カリキュラムポリシー

京都大学経済学部の教育理念は、経済学の学習を通じて、多様な人間的価値を基礎にした地球社会の調和ある発展に寄与しうる人材、複雑化を増した現代社会の諸問題に確かな専門的基礎知識をもって取り組める人材、豊かな人間愛と人権感覚を備え、公正を求める廉潔な心情をもった人材を育成することである。このような教育理念を実現するために、次のような方針に沿ってカリキュラムを作成している。

  1. 豊かな知性と人間性を育む教養教育を基盤として、その上に、新たな知の創造につながる基礎教育と専門教育を積み上げる。そのために1年生向けの入門科目群、2年生以上向けの専門基礎科目群と専門科目I群、3年生以上向けの専門科目II群、先端的あるいは実務的な特殊講義(大学院との共通科目や社会人講師による講義)および演習(1年次から)からなる体系的なカリキュラムを構築する。
  2. 共通の基礎のうえで柔軟な専門性を獲得することを支援するために、「歴史・理論コース」「政策コース」「マネジメントコース」および「ファイナンス・会計コース」という4つの履修モデルを提示する。さらに、一定の条件を満たした学生を当該コースの修了者と認定することによって、系統的な履修をガイドする。
  3. 多元的な接近法を学ぶ機会を提供するために、本学法学部科目や他学部科目、国内の他大学科目、外国の大学科目、交換留学制度にもとづく外国の大学での科目についての履修を認め、個別に単位認定を実施する。

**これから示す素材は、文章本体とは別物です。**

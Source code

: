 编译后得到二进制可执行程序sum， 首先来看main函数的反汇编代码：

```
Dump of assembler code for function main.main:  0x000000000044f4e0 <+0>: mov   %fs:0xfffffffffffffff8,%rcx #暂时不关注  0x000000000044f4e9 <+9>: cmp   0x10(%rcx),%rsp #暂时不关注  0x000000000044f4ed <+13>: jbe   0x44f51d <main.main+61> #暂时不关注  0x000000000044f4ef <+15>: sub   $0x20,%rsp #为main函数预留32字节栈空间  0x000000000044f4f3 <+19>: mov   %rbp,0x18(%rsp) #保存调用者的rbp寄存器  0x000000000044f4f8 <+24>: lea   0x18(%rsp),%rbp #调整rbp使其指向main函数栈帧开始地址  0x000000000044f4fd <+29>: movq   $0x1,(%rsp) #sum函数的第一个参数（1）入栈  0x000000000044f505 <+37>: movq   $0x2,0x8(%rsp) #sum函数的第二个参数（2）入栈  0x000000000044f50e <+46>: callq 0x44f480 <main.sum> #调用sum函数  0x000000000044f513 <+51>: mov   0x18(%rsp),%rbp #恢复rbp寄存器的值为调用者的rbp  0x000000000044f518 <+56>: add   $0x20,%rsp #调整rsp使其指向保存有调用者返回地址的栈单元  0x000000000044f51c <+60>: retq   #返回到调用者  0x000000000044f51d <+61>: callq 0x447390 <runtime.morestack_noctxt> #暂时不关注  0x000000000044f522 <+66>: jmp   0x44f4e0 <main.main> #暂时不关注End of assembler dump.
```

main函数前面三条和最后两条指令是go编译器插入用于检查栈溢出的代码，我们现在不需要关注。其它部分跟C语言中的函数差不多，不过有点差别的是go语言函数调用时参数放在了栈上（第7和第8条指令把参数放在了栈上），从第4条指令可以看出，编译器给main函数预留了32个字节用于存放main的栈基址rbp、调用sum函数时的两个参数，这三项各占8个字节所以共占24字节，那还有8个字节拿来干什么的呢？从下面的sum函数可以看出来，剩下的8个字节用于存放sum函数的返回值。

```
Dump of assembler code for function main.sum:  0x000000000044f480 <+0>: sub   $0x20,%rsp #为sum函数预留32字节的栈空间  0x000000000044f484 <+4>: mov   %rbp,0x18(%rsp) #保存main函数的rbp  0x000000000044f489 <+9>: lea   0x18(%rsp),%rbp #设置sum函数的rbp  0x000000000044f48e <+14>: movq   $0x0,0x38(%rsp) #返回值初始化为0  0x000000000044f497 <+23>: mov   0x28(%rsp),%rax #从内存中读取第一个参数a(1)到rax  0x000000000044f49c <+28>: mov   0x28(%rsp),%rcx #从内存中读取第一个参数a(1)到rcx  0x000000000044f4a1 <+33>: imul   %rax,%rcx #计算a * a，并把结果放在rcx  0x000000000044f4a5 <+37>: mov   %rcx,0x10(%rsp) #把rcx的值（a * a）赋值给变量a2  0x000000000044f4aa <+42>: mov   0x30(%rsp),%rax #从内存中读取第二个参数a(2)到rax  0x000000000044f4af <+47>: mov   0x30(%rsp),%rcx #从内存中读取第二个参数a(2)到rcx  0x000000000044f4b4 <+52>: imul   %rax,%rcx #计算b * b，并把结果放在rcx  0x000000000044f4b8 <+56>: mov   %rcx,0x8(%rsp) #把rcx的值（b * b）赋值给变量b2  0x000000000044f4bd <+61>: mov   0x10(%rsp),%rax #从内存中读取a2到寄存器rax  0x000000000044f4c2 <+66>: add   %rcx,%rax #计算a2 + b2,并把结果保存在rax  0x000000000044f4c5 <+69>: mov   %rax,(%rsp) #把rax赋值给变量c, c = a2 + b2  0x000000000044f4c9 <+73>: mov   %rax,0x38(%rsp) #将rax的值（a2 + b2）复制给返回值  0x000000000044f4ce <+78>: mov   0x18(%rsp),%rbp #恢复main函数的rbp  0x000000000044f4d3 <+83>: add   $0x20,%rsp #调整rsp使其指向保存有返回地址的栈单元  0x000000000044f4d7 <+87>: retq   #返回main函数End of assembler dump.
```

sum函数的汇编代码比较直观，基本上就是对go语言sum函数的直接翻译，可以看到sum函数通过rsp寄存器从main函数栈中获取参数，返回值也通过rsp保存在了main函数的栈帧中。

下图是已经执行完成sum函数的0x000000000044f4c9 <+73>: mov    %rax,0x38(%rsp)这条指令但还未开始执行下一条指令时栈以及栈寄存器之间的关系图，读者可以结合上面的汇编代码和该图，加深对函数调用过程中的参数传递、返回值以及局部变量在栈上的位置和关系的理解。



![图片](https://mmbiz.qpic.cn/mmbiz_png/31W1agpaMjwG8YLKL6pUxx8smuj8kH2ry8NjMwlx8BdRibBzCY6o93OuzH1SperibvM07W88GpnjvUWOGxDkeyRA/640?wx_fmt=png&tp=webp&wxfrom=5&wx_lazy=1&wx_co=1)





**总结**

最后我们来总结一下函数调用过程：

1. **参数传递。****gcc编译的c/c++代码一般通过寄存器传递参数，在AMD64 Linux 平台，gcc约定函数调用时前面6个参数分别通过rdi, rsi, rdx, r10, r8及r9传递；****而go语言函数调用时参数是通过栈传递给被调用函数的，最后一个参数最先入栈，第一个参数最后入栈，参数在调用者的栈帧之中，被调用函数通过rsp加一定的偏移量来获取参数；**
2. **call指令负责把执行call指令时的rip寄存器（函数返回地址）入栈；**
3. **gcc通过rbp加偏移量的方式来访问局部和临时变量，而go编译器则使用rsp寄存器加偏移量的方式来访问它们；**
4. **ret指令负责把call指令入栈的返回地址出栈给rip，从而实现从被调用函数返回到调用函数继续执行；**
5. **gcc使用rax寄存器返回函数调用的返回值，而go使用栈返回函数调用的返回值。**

  4. 社会の変化に際しても自主的、積極的に対応できる学士力を涵養するため、対話を根幹とした自学自習の姿勢を効果的に修得させる。本学部では、学部科目はすべて選択科目で必須科目はない。これは、学生が自主的な選択によって自由に学ぶことを方針としているためである。また少人数教育である演習では、各教員が特定のテーマで指導するが、基本は参加する学生自身の自学自習に基づく報告発表と学生相互の間での討論である。